A “real” implementation would do this by writing Raft's persistent state to disk each time it changes, and reading the latest saved state from disk when restarting after a reboot. Your implementation won't use the disk; instead, it will save and restore persistent state from a Persister object (see persister.go). Whoever calls Raft.Make() supplies a Persister that initially holds Raft's most recently persisted state (if any). Raft should initialize its state from that Persister, and should use it to save its persistent state each time the state changes. Use the Persister's ReadRaftState() and SaveRaftState() methods.
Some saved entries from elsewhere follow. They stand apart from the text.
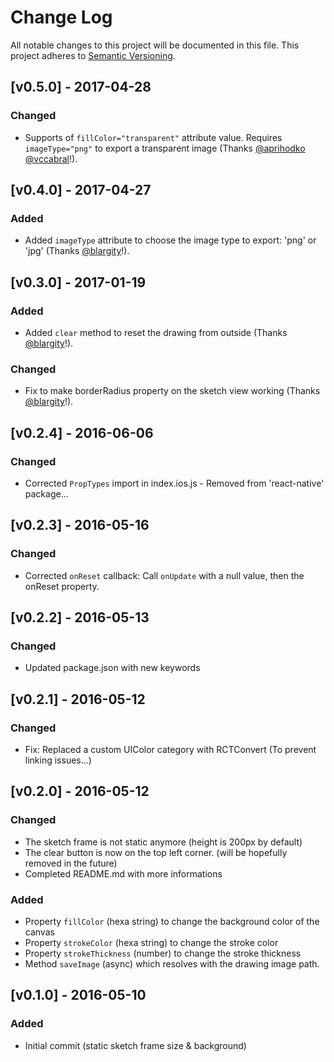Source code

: # Change Log
All notable changes to this project will be documented in this file.
This project adheres to [Semantic Versioning](http://semver.org/).

## [v0.5.0] - 2017-04-28
### Changed
- Supports of `fillColor="transparent"` attribute value. Requires `imageType="png"` to export a transparent image (Thanks [@aprihodko](https://github.com/aprihodko) [@vccabral](https://github.com/vccabral)!).

## [v0.4.0] - 2017-04-27
### Added
- Added `imageType` attribute to choose the image type to export: 'png' or 'jpg' (Thanks [@blargity](https://github.com/blargity)!).

## [v0.3.0] - 2017-01-19
### Added
- Added `clear` method to reset the drawing from outside (Thanks [@blargity](https://github.com/blargity)!).

### Changed
- Fix to make borderRadius property on the sketch view working (Thanks [@blargity](https://github.com/blargity)!).

## [v0.2.4] - 2016-06-06
### Changed
- Corrected `PropTypes` import in index.ios.js - Removed from 'react-native' package...

## [v0.2.3] - 2016-05-16
### Changed
- Corrected `onReset` callback: Call `onUpdate` with a null value, then the onReset property.

## [v0.2.2] - 2016-05-13
### Changed
- Updated package.json with new keywords

## [v0.2.1] - 2016-05-12
### Changed
- Fix: Replaced a custom UIColor category with RCTConvert (To prevent linking issues...)

## [v0.2.0] - 2016-05-12
### Changed
- The sketch frame is not static anymore (height is 200px by default)
- The clear button is now on the top left corner. (will be hopefully removed in the future)
- Completed README.md with more informations

### Added
- Property `fillColor` (hexa string) to change the background color of the canvas
- Property `strokeColor` (hexa string) to change the stroke color
- Property `strokeThickness` (number) to change the stroke thickness
- Method `saveImage` (async) which resolves with the drawing image path.

## [v0.1.0] - 2016-05-10
### Added
- Initial commit (static sketch frame size & background)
Implement persistence by first adding code that saves and restores persistent state to persist() and readPersist() in raft.go. You will need to encode (or "serialize") the state as an array of bytes in order to pass it to the Persister. Use Go's gob encoder to do this; see the comments in persist() and readPersist().
You now need to determine at what points in the Raft protocol your servers are required to persist their state, and insert calls to persist() in those places. You must also load persisted state in Raft.Make(). Once you've done this, you should pass the remaining tests. You may want to first try to pass the "basic persistence" test (go test -run 'TestPersist12C'), and then tackle the remaining ones (go test -run 2C).
In order to avoid running out of memory, Raft must periodically discard old log entries, but you do not have to worry about this until the next lab.
$ git commit -am "Submit lab-2C" $ git push originPlease post questions on Piazza.